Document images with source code
== Segment start ==

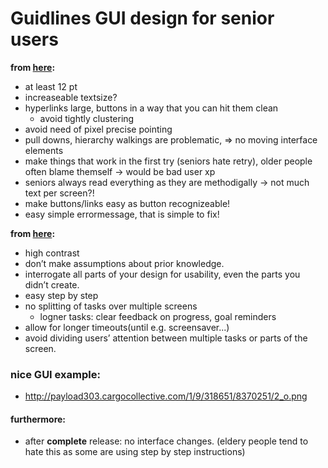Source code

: # Guidlines GUI design for senior users

__from [here](https://www.nngroup.com/articles/usability-for-senior-citizens/):__
- at least 12 pt
- increaseable textsize?
- hyperlinks large, buttons in a way that you can hit them clean
  - avoid tightly clustering
- avoid need of pixel precise pointing
- pull downs, hierarchy walkings are problematic, => no moving interface elements
- make things that work in the first try (seniors hate retry), older people often blame themself -> would be bad user xp
- seniors always read everything as they are methodigally -> not much text per screen?!
- make buttons/links easy as button recognizeable!
- easy simple errormessage, that is simple to fix!

__from [here](https://www.smashingmagazine.com/2015/02/designing-digital-technology-for-the-elderly/):__
- high contrast
- don’t make assumptions about prior knowledge.
- interrogate all parts of your design for usability, even the parts you didn’t create.
- easy step by step
- no splitting of tasks over multiple screens
  - logner tasks: clear feedback on progress, goal reminders
- allow for longer timeouts(until e.g. screensaver...)
- avoid dividing users’ attention between multiple tasks or parts of the screen.


### nice GUI example:
- http://payload303.cargocollective.com/1/9/318651/8370251/2_o.png


#### furthermore:
- after __complete__ release: no interface changes.
  (eldery people tend to hate this as some are using step by step instructions)
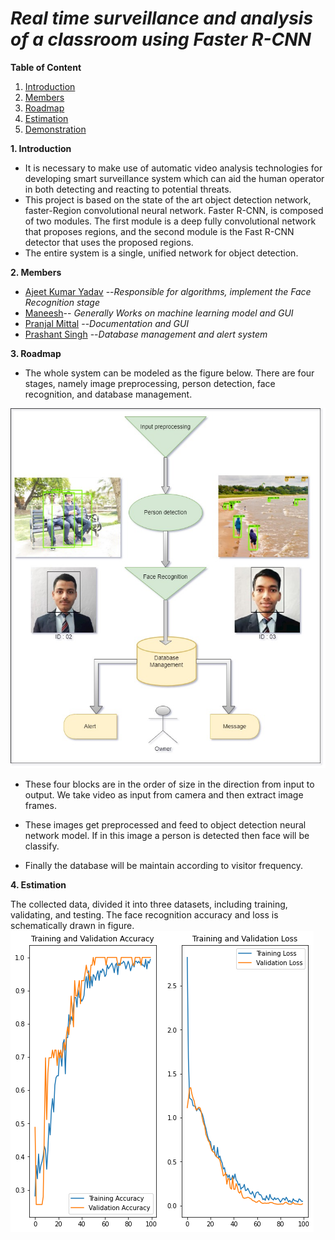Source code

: 

# ***Real time surveillance and analysis of a classroom using Faster R-CNN***


**Table of Content**

1. [Introduction]()
2. [Members]()
3. [Roadmap]()
4. [Estimation]()
5. [Demonstration]() 

**1. Introduction**


* It is necessary to make use of automatic video analysis technologies for developing smart surveillance system which can aid the human operator in both detecting and reacting to potential threats.
* This project is based on the state of the art object detection network, faster-Region convolutional neural network.  Faster R-CNN, is composed of two modules. The first module is a deep fully convolutional network that proposes regions, and the second module is the Fast R-CNN detector that uses the proposed regions.  
* The entire system is a single, unified network for object detection.

**2. Members**
* [Ajeet Kumar Yadav](https://github.com/Ajeet-kumar1) --*Responsible for algorithms, implement the Face Recognition stage*
* [Maneesh](https://github.com/maneesh06)-- *Generally Works on machine learning model and GUI*
* [Pranjal Mittal](https://github.com/PranjalM99) --*Documentation and GUI*
* [Prashant Singh](https://github.com/prashant070800) --*Database management and alert system*

**3. Roadmap**

*  The whole system can be modeled as the figure below. There are four stages, namely image preprocessing, person detection, face recognition, and database management.
 
![image](https://github.com/prashant070800/Final-year-project/blob/main/images/Algo%20description.jpg)

*  These four blocks are in the order of size in the direction from input to output. We take video as input from camera and then extract image frames. 

*  These images get preprocessed and feed to object detection neural network model. If in this image a person is detected then face will be classify.

*  Finally the database will be maintain according to visitor frequency.

**4. Estimation**

The collected data, divided it into three datasets, including training, validating, and testing. The face recognition accuracy and loss is schematically drawn in figure.
![image](https://github.com/prashant070800/Final-year-project/blob/main/images/Output%20graph.png)





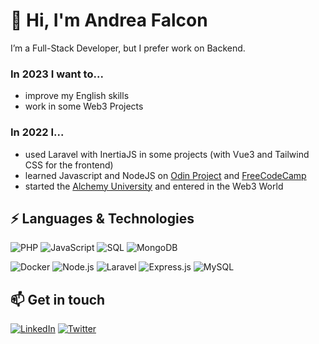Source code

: # 👋 Hi, I'm Andrea Falcon

I’m a Full-Stack Developer, but I prefer work on Backend.

### In 2023 I want to...
- improve my English skills
- work in some Web3 Projects

### In 2022 I...
- used Laravel with InertiaJS in some projects (with Vue3 and Tailwind CSS for the frontend)
- learned Javascript and NodeJS on [Odin Project](https://www.theodinproject.com/) and [FreeCodeCamp](https://www.freecodecamp.org/)
- started the [Alchemy University](https://university.alchemy.com/) and entered in the Web3 World

## ⚡ Languages & Technologies

![PHP](https://img.shields.io/badge/-PHP-000?&logo=PHP)
![JavaScript](https://img.shields.io/badge/-JavaScript-000?&logo=JavaScript)
![SQL](https://img.shields.io/badge/-SQL-000?&logo=MySQL)
![MongoDB](https://img.shields.io/badge/-MongoDB-000?&logo=MongoDB)

![Docker](https://img.shields.io/badge/-Docker-000?&logo=Docker)
![Node.js](https://img.shields.io/badge/-Node.js-000?&logo=node.js)
![Laravel](https://img.shields.io/badge/-Laravel-000?&logo=Laravel)
![Express.js](https://img.shields.io/badge/-Express.js-000?&logo=express)
![MySQL](https://img.shields.io/badge/-MySQL-000?&logo=MySQL)

## 📫 Get in touch

[![LinkedIn](https://img.shields.io/badge/LinkedIn-0077B5?style=for-the-badge&logo=linkedin&logoColor=white)](https://www.linkedin.com/in/andrea-falcon-fullstack-developer/)
[![Twitter](https://img.shields.io/badge/Twitter-1DA1F2?style=for-the-badge&logo=twitter&logoColor=white)](https://twitter.com/AndreaFalconIT)

<!---
falconandrea/falconandrea is a ✨ special ✨ repository because its `README.md` (this file) appears on your GitHub profile.
You can click the Preview link to take a look at your changes.
--->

== Segment end ==

• **TRY IT**: After identifying the lines above that contain "easy", copy each one.

• **RESULT OF THE EXERCISE**:
- make buttons/links easy as button recognizeable!
- easy simple errormessage, that is simple to fix!
- easy step by step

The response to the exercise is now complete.